New Great Game in the Indo-Pacific | Manoj Kumar Mishra

Friday 8 October 2021

by Manoj Kumar Mishra *

A new great game like scenario with multiple players being coerced or cajoled to join either US or China with enhanced militarization of Indo-Pacific seems to be in the offing. As Washington steps up its efforts in the region with building more confidence among allies and swinging the neutral states to its side, China would seek to challenge the changing regional order. There are many nuclear powers which are party to the game with North Korea recently claiming successful test of a hypersonic missile which could be fitted with a nuclear warhead. In this context, the idea of turning Indo-Pacific into a ‘Zone of Peace’ has assumed more relevance.

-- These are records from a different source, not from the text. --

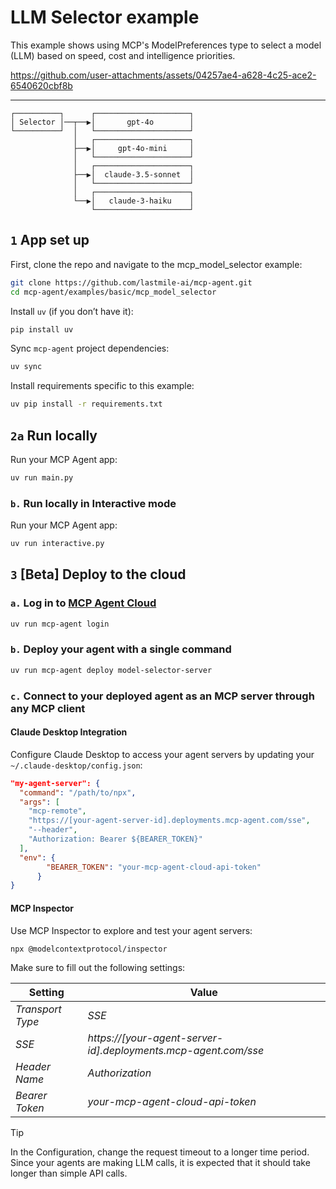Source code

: # LLM Selector example

This example shows using MCP's ModelPreferences type to select a model (LLM) based on speed, cost and intelligence priorities.

https://github.com/user-attachments/assets/04257ae4-a628-4c25-ace2-6540620cbf8b

---

```plaintext
┌──────────┐      ┌─────────────────────┐
│ Selector │──┬──▶│       gpt-4o        │
└──────────┘  │   └─────────────────────┘
              │   ┌─────────────────────┐
              ├──▶│     gpt-4o-mini     │
              │   └─────────────────────┘
              │   ┌─────────────────────┐
              ├──▶│  claude-3.5-sonnet  │
              │   └─────────────────────┘
              │   ┌─────────────────────┐
              └──▶│   claude-3-haiku    │
                  └─────────────────────┘
```

## `1` App set up

First, clone the repo and navigate to the mcp_model_selector example:

```bash
git clone https://github.com/lastmile-ai/mcp-agent.git
cd mcp-agent/examples/basic/mcp_model_selector
```

Install `uv` (if you don’t have it):

```bash
pip install uv
```

Sync `mcp-agent` project dependencies:

```bash
uv sync
```

Install requirements specific to this example:

```bash
uv pip install -r requirements.txt
```

## `2a` Run locally

Run your MCP Agent app:

```bash
uv run main.py
```

### `b.` Run locally in Interactive mode

Run your MCP Agent app:

```bash
uv run interactive.py
```

## `3` [Beta] Deploy to the cloud

### `a.` Log in to [MCP Agent Cloud](https://docs.mcp-agent.com/cloud/overview)

```bash
uv run mcp-agent login
```

### `b.` Deploy your agent with a single command

```bash
uv run mcp-agent deploy model-selector-server
```

### `c.` Connect to your deployed agent as an MCP server through any MCP client

#### Claude Desktop Integration

Configure Claude Desktop to access your agent servers by updating your `~/.claude-desktop/config.json`:

```json
"my-agent-server": {
  "command": "/path/to/npx",
  "args": [
    "mcp-remote",
    "https://[your-agent-server-id].deployments.mcp-agent.com/sse",
    "--header",
    "Authorization: Bearer ${BEARER_TOKEN}"
  ],
  "env": {
        "BEARER_TOKEN": "your-mcp-agent-cloud-api-token"
      }
}
```

#### MCP Inspector

Use MCP Inspector to explore and test your agent servers:

```bash
npx @modelcontextprotocol/inspector
```

Make sure to fill out the following settings:

| Setting          | Value                                                          |
| ---------------- | -------------------------------------------------------------- |
| _Transport Type_ | _SSE_                                                          |
| _SSE_            | _https://[your-agent-server-id].deployments.mcp-agent.com/sse_ |
| _Header Name_    | _Authorization_                                                |
| _Bearer Token_   | _your-mcp-agent-cloud-api-token_                               |

> [!TIP]
> In the Configuration, change the request timeout to a longer time period. Since your agents are making LLM calls, it is expected that it should take longer than simple API calls.

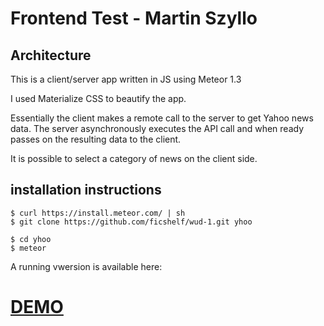 # Frontend Test - Martin Szyllo

## Architecture

This is a client/server app written in JS using Meteor 1.3

I used Materialize CSS to beautify the app.

Essentially the client makes a remote call to the server to get Yahoo news data. The server asynchronously executes the API call and when ready passes on the resulting data to the client.

It is possible to select a category of news on the client side.

## installation instructions

```
$ curl https://install.meteor.com/ | sh
$ git clone https://github.com/ficshelf/wud-1.git yhoo 

$ cd yhoo
$ meteor 

```

A running vwersion is available here:

# [DEMO](http://50.112.148.15:3000/)
 
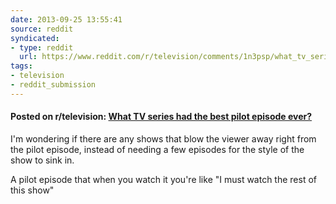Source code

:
 ```yaml
---
date: 2013-09-25 13:55:41
source: reddit
syndicated:
- type: reddit
  url: https://www.reddit.com/r/television/comments/1n3psp/what_tv_series_had_the_best_pilot_episode_ever/
tags:
- television
- reddit_submission
---
```


#### Posted on r/television: [What TV series had the best pilot episode ever?](https://reddit.com/r/television/comments/1n3psp/what_tv_series_had_the_best_pilot_episode_ever/)

I'm wondering if there are any shows that blow the viewer away right from the pilot episode, instead of needing a few episodes for the style of the show to sink in.

A pilot episode that when you watch it you're like "I must watch the rest of this show"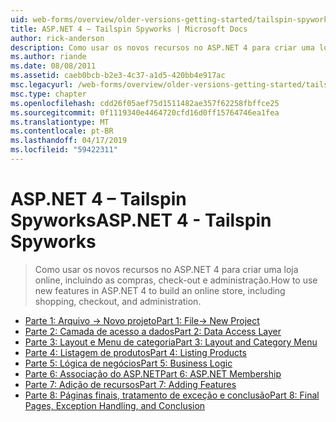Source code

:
 ```yaml
---
uid: web-forms/overview/older-versions-getting-started/tailspin-spyworks/index
title: ASP.NET 4 – Tailspin Spyworks | Microsoft Docs
author: rick-anderson
description: Como usar os novos recursos no ASP.NET 4 para criar uma loja online, incluindo as compras, check-out e administração.
ms.author: riande
ms.date: 08/08/2011
ms.assetid: caeb0bcb-b2e3-4c37-a1d5-420bb4e917ac
msc.legacyurl: /web-forms/overview/older-versions-getting-started/tailspin-spyworks
msc.type: chapter
ms.openlocfilehash: cdd26f05aef75d1511482ae357f62258fbffce25
ms.sourcegitcommit: 0f1119340e4464720cfd16d0ff15764746ea1fea
ms.translationtype: MT
ms.contentlocale: pt-BR
ms.lasthandoff: 04/17/2019
ms.locfileid: "59422311"
---
```

# <a name="aspnet-4---tailspin-spyworks"></a><span data-ttu-id="e7e51-103">ASP.NET 4 – Tailspin Spyworks</span><span class="sxs-lookup"><span data-stu-id="e7e51-103">ASP.NET 4 - Tailspin Spyworks</span></span>

> <span data-ttu-id="e7e51-104">Como usar os novos recursos no ASP.NET 4 para criar uma loja online, incluindo as compras, check-out e administração.</span><span class="sxs-lookup"><span data-stu-id="e7e51-104">How to use new features in ASP.NET 4 to build an online store, including shopping, checkout, and administration.</span></span>


- [<span data-ttu-id="e7e51-105">Parte 1: Arquivo -> Novo projeto</span><span class="sxs-lookup"><span data-stu-id="e7e51-105">Part 1: File-> New Project</span></span>](tailspin-spyworks-part-1.md)
- [<span data-ttu-id="e7e51-106">Parte 2: Camada de acesso a dados</span><span class="sxs-lookup"><span data-stu-id="e7e51-106">Part 2: Data Access Layer</span></span>](tailspin-spyworks-part-2.md)
- [<span data-ttu-id="e7e51-107">Parte 3: Layout e Menu de categoria</span><span class="sxs-lookup"><span data-stu-id="e7e51-107">Part 3: Layout and Category Menu</span></span>](tailspin-spyworks-part-3.md)
- [<span data-ttu-id="e7e51-108">Parte 4: Listagem de produtos</span><span class="sxs-lookup"><span data-stu-id="e7e51-108">Part 4: Listing Products</span></span>](tailspin-spyworks-part-4.md)
- [<span data-ttu-id="e7e51-109">Parte 5: Lógica de negócios</span><span class="sxs-lookup"><span data-stu-id="e7e51-109">Part 5: Business Logic</span></span>](tailspin-spyworks-part-5.md)
- [<span data-ttu-id="e7e51-110">Parte 6: Associação do ASP.NET</span><span class="sxs-lookup"><span data-stu-id="e7e51-110">Part 6: ASP.NET Membership</span></span>](tailspin-spyworks-part-6.md)
- [<span data-ttu-id="e7e51-111">Parte 7: Adição de recursos</span><span class="sxs-lookup"><span data-stu-id="e7e51-111">Part 7: Adding Features</span></span>](tailspin-spyworks-part-7.md)
- [<span data-ttu-id="e7e51-112">Parte 8: Páginas finais, tratamento de exceção e conclusão</span><span class="sxs-lookup"><span data-stu-id="e7e51-112">Part 8: Final Pages, Exception Handling, and Conclusion</span></span>](tailspin-spyworks-part-8.md)
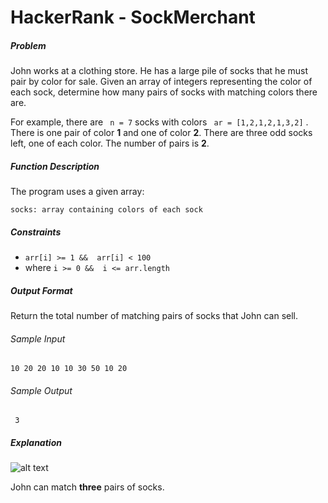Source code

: # HackerRank - SockMerchant

##### Problem
John works at a clothing store. He has a large pile of socks that he must pair by color for sale. Given an array of integers representing the color of each sock, determine how many pairs of socks with matching colors there are.

For example, there are ``` n = 7```
socks with colors ``` ar = [1,2,1,2,1,3,2]``` . There is one pair of color **1** and one of color **2**. There are three odd socks left, one of each color. The number of pairs is **2**.

##### Function Description

The program uses a given array: 

    socks: array containing colors of each sock


##### Constraints

* ``` arr[i] >= 1 &&  arr[i] < 100 ```
* where ``` i >= 0 &&  i <= arr.length ```

##### Output Format

Return the total number of matching pairs of socks that John can sell.

###### Sample Input

```10 20 20 10 10 30 50 10 20```

###### Sample Output

``` 3```

##### Explanation

![alt text](https://s3.amazonaws.com/hr-challenge-images/25168/1474122392-c7b9097430-sock.png "Picture connecting all possible pairs in the given array.")

John can match **three** pairs of socks.
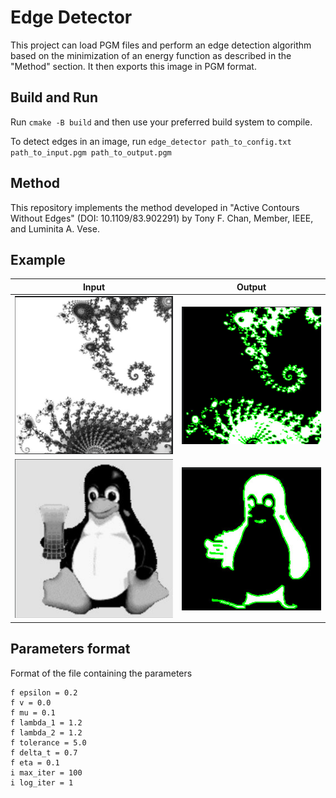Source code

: # Edge Detector

This project can load PGM files and perform an edge detection algorithm based on the minimization of an energy function as described in the "Method" section. It then exports this image in PGM format.

## Build and Run

Run `cmake -B build` and then use your preferred build system to compile.

To detect edges in an image, run `edge_detector path_to_config.txt path_to_input.pgm path_to_output.pgm`

## Method

This repository implements the method developed in "Active Contours Without Edges" (DOI: 10.1109/83.902291) by Tony F. Chan, Member, IEEE, and Luminita A. Vese.

## Example

Input|Output
-|-
![Input image](./imgs/man1.png)|![Output image](imgs/man5.png)
![Input image](./imgs/peng1.png) | ![Input image](./imgs/peng5.png)

## Parameters format

Format of the file containing the parameters

```
f epsilon = 0.2
f v = 0.0
f mu = 0.1
f lambda_1 = 1.2
f lambda_2 = 1.2
f tolerance = 5.0
f delta_t = 0.7
f eta = 0.1
i max_iter = 100
i log_iter = 1
```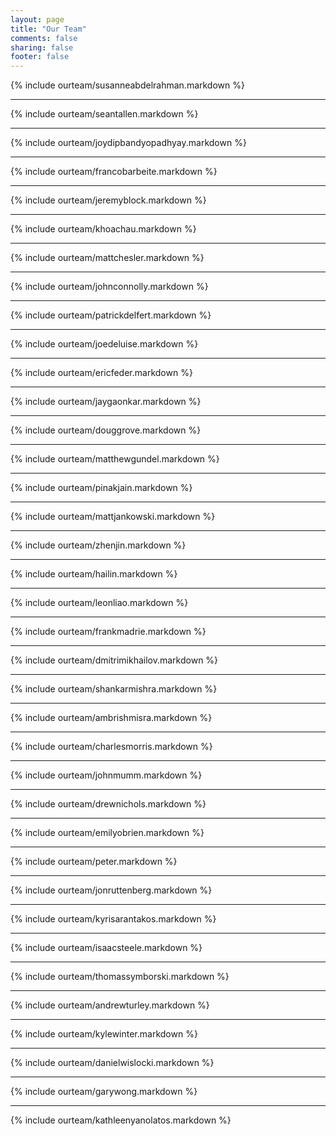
 ```yaml
---
layout: page
title: "Our Team"
comments: false
sharing: false
footer: false
---
```

{% include ourteam/susanneabdelrahman.markdown %}
****
{% include ourteam/seantallen.markdown %}
****
{% include ourteam/joydipbandyopadhyay.markdown %}
****
{% include ourteam/francobarbeite.markdown %}
****
{% include ourteam/jeremyblock.markdown %}
****
{% include ourteam/khoachau.markdown %}
****
{% include ourteam/mattchesler.markdown %}
****
{% include ourteam/johnconnolly.markdown %}
****
{% include ourteam/patrickdelfert.markdown %}
****
{% include ourteam/joedeluise.markdown %}
****
{% include ourteam/ericfeder.markdown %}
****
{% include ourteam/jaygaonkar.markdown %}
****
{% include ourteam/douggrove.markdown %}
****
{% include ourteam/matthewgundel.markdown %}
****
{% include ourteam/pinakjain.markdown %}
****
{% include ourteam/mattjankowski.markdown %}
****
{% include ourteam/zhenjin.markdown %}
****
{% include ourteam/hailin.markdown %}
****
{% include ourteam/leonliao.markdown %}
****
{% include ourteam/frankmadrie.markdown %}
****
{% include ourteam/dmitrimikhailov.markdown %}
****
{% include ourteam/shankarmishra.markdown %}
****
{% include ourteam/ambrishmisra.markdown %}
****
{% include ourteam/charlesmorris.markdown %}
****
{% include ourteam/johnmumm.markdown %}
****
{% include ourteam/drewnichols.markdown %}
****
{% include ourteam/emilyobrien.markdown %}
****
{% include ourteam/peter.markdown %}
****
{% include ourteam/jonruttenberg.markdown %}
****
{% include ourteam/kyrisarantakos.markdown %}
****
{% include ourteam/isaacsteele.markdown %}
****
{% include ourteam/thomassymborski.markdown %}
****
{% include ourteam/andrewturley.markdown %}
****
{% include ourteam/kylewinter.markdown %}
****
{% include ourteam/danielwislocki.markdown %}
****
{% include ourteam/garywong.markdown %}
****
{% include ourteam/kathleenyanolatos.markdown %}
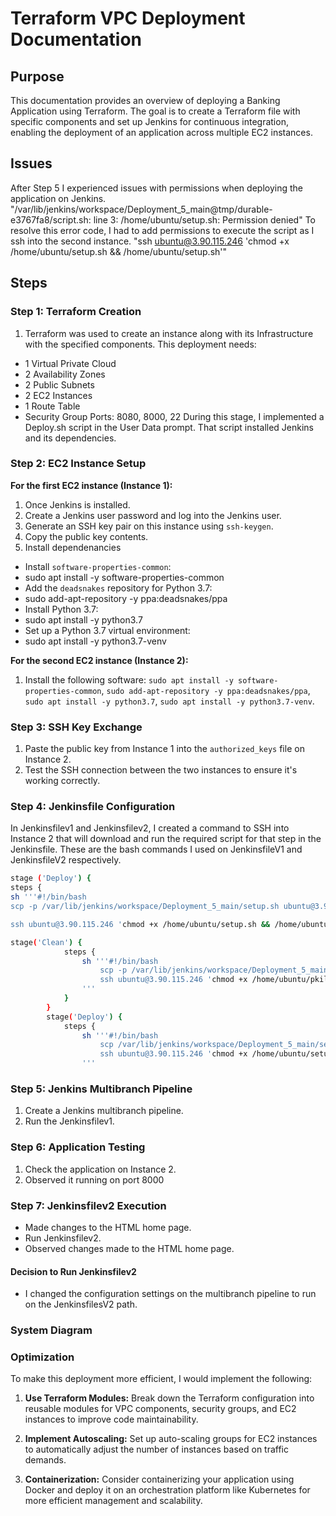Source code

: # Terraform VPC Deployment Documentation

## Purpose
This documentation provides an overview of deploying a Banking Application using Terraform. The goal is to create a Terraform file with specific components and set up Jenkins for continuous integration, enabling the deployment of an application across multiple EC2 instances.

## Issues
After Step 5 I experienced issues with permissions when deploying the application on Jenkins. "/var/lib/jenkins/workspace/Deployment_5_main@tmp/durable-e3767fa8/script.sh: line 3: /home/ubuntu/setup.sh: Permission denied" 
To resolve this error code, I had to add permissions to execute the script as I ssh into the second instance. "ssh ubuntu@3.90.115.246 'chmod +x /home/ubuntu/setup.sh && /home/ubuntu/setup.sh'"

## Steps

### Step 1: Terraform Creation
1. Terraform was used to create an instance along with its Infrastructure with the specified components.
This deployment needs:
- 1 Virtual Private Cloud
- 2 Availability Zones
- 2 Public Subnets
- 2 EC2 Instances
- 1 Route Table
- Security Group Ports: 8080, 8000, 22
  During this stage, I implemented a Deploy.sh script in the User Data prompt. That script installed Jenkins and its dependencies.
   
### Step 2: EC2 Instance Setup
**For the first EC2 instance (Instance 1):**
1. Once Jenkins is installed.
2. Create a Jenkins user password and log into the Jenkins user.
3. Generate an SSH key pair on this instance using `ssh-keygen`.
4. Copy the public key contents.
5. Install dependenancies
- Install `software-properties-common`:
- sudo apt install -y software-properties-common
- Add the `deadsnakes` repository for Python 3.7:
- sudo add-apt-repository -y ppa:deadsnakes/ppa
- Install Python 3.7:
- sudo apt install -y python3.7
- Set up a Python 3.7 virtual environment:
- sudo apt install -y python3.7-venv

**For the second EC2 instance (Instance 2):**
1. Install the following software: `sudo apt install -y software-properties-common`, `sudo add-apt-repository -y ppa:deadsnakes/ppa`, `sudo apt install -y python3.7`, `sudo apt install -y python3.7-venv`.

### Step 3: SSH Key Exchange
1. Paste the public key from Instance 1 into the `authorized_keys` file on Instance 2.
2. Test the SSH connection between the two instances to ensure it's working correctly.

### Step 4: Jenkinsfile Configuration
In Jenkinsfilev1 and Jenkinsfilev2, I created a command to SSH into Instance 2 that will download and run the required script for that step in the Jenkinsfile. These are the bash commands I used on JenkinsfileV1 and JenkinsfileV2 respectively.
```bash
stage ('Deploy') {
steps {
sh '''#!/bin/bash
scp -p /var/lib/jenkins/workspace/Deployment_5_main/setup.sh ubuntu@3.90.115.246:/home/ubuntu/

ssh ubuntu@3.90.115.246 'chmod +x /home/ubuntu/setup.sh && /home/ubuntu/setup.sh'

```
```bash
stage('Clean') {
            steps {
                sh '''#!/bin/bash
                    scp -p /var/lib/jenkins/workspace/Deployment_5_main/pkill.sh ubuntu@3.90.115.246:/home/ubuntu/
                    ssh ubuntu@3.90.115.246 'chmod +x /home/ubuntu/pkill.sh && /home/ubuntu/pkill.sh'
                '''
            }
        }
        stage('Deploy') {
            steps {
                sh '''#!/bin/bash
                    scp /var/lib/jenkins/workspace/Deployment_5_main/setup2.sh ubuntu@3.90.115.246:/home/ubuntu
                    ssh ubuntu@3.90.115.246 'chmod +x /home/ubuntu/setup2.sh && /home/ubuntu/setup2.sh'
                '''
```
### Step 5: Jenkins Multibranch Pipeline
1. Create a Jenkins multibranch pipeline.
2. Run the Jenkinsfilev1.

### Step 6: Application Testing
1. Check the application on Instance 2.
2. Observed it running on port 8000

### Step 7: Jenkinsfilev2 Execution
- Made changes to the HTML home page.
- Run Jenkinsfilev2.
- Observed changes made to the HTML home page.

#### Decision to Run Jenkinsfilev2
- I changed the configuration settings on the multibranch pipeline to run on the JenkinsfilesV2 path. 

### System Diagram


### Optimization
To make this deployment more efficient, I would implement the following:

1. **Use Terraform Modules:** Break down the Terraform configuration into reusable modules for VPC components, security groups, and EC2 instances to improve code maintainability.

2. **Implement Autoscaling:** Set up auto-scaling groups for EC2 instances to automatically adjust the number of instances based on traffic demands.

3. **Containerization:** Consider containerizing your application using Docker and deploy it on an orchestration platform like Kubernetes for more efficient management and scalability.

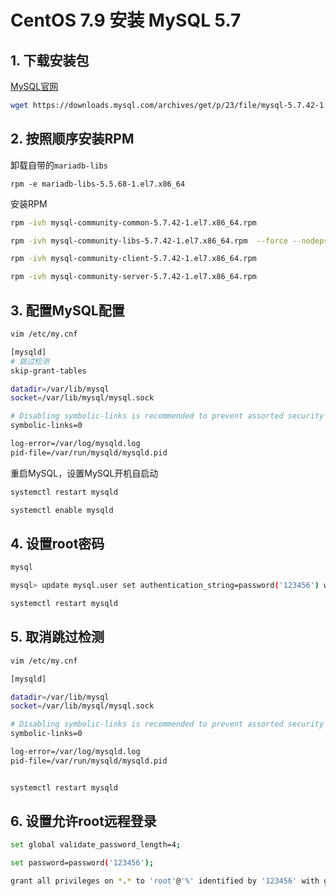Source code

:# CentOS 7.9 安装 MySQL 5.7

## 1. 下载安装包

[MySQL官网](https://downloads.mysql.com/archives/community/)

```bash
wget https://downloads.mysql.com/archives/get/p/23/file/mysql-5.7.42-1.el7.x86_64.rpm-bundle.tar
```





## 2. 按照顺序安装RPM

卸载自带的`mariadb-libs`

```
rpm -e mariadb-libs-5.5.68-1.el7.x86_64
```

安装RPM

```bash
rpm -ivh mysql-community-common-5.7.42-1.el7.x86_64.rpm

rpm -ivh mysql-community-libs-5.7.42-1.el7.x86_64.rpm  --force --nodeps

rpm -ivh mysql-community-client-5.7.42-1.el7.x86_64.rpm 

rpm -ivh mysql-community-server-5.7.42-1.el7.x86_64.rpm 
```



## 3. 配置MySQL配置

```bash
vim /etc/my.cnf

[mysqld]
# 跳过检测
skip-grant-tables

datadir=/var/lib/mysql
socket=/var/lib/mysql/mysql.sock

# Disabling symbolic-links is recommended to prevent assorted security risks
symbolic-links=0

log-error=/var/log/mysqld.log
pid-file=/var/run/mysqld/mysqld.pid
```



重启MySQL，设置MySQL开机自启动

```bash
systemctl restart mysqld

systemctl enable mysqld
```



## 4. 设置root密码

```bash
mysql

mysql> update mysql.user set authentication_string=password('123456') where user='root';

systemctl restart mysqld
```



## 5. 取消跳过检测

```bash
vim /etc/my.cnf

[mysqld]

datadir=/var/lib/mysql
socket=/var/lib/mysql/mysql.sock

# Disabling symbolic-links is recommended to prevent assorted security risks
symbolic-links=0

log-error=/var/log/mysqld.log
pid-file=/var/run/mysqld/mysqld.pid


systemctl restart mysqld
```



## 6. 设置允许root远程登录

```bash
set global validate_password_length=4;

set password=password('123456');

grant all privileges on *.* to 'root'@'%' identified by '123456' with grant option;
```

The Indo-Pacific region encompasses large oceanic and territorial areas between the Pacific and Indian Oceans, bordered by Japan, India and Australia. The global strategic and economic centre of gravity is swiftly shifting towards this region. It is rich in natural resources; especially hydrocarbons which fuel the industrial engines of the world’s economies and encourage competition not only between the established powers but push the emerging powers to scramble for scarce resources as well. Apart from this, this region is also emerging as a centre of international trade and investments by throwing up a large market of nearly half of the world’s population. There are in fact many reports which predict that by 2050, half of the world’s top 20 economies will be from the Indo-Pacific and countries like India, China, Indonesia and Japan will be among the top five economies in the world. Needless to say that economic growth of these states will also fuel their energy demand and hence stiff competition among them. The geopolitical significance of the region has also grown as a result of the major powers’ extensive reliance on sea routes for the transportation of energy resources and commercial goods.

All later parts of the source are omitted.